Please copy each line of the records below that holds the word "JetStorage".

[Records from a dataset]

___

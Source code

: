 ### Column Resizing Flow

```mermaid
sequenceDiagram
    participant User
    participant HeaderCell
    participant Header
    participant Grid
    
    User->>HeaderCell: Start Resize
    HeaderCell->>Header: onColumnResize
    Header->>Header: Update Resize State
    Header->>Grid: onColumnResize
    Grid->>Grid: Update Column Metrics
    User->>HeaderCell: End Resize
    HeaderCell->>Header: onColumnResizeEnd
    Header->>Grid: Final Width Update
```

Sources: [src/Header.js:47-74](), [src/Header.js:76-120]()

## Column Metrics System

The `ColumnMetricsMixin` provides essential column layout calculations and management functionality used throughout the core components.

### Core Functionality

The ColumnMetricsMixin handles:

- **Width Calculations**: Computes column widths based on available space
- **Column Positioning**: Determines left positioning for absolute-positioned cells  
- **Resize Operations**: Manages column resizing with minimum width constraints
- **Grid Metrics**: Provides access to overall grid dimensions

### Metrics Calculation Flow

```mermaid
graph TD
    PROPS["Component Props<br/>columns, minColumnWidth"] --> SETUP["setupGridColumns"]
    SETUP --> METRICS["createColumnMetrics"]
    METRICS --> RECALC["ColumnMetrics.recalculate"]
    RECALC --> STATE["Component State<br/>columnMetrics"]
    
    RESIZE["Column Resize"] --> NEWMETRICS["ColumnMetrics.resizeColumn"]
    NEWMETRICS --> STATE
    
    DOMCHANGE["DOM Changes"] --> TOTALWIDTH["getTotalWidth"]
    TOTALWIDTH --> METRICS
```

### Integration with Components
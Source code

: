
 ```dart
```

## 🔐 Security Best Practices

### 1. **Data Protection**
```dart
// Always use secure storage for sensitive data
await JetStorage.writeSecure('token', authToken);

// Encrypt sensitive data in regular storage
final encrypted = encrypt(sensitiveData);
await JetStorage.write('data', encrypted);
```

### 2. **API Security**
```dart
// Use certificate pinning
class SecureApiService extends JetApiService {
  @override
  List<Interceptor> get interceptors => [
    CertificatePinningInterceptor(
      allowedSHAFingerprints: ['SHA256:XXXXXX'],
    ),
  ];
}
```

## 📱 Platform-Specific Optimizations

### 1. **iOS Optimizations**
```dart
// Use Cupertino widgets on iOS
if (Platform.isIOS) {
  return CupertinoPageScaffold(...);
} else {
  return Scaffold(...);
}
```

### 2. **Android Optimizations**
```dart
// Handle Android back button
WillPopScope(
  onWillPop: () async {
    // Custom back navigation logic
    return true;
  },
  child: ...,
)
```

___

Result of this exercise:
await JetStorage.writeSecure('token', authToken);
await JetStorage.write('data', encrypted);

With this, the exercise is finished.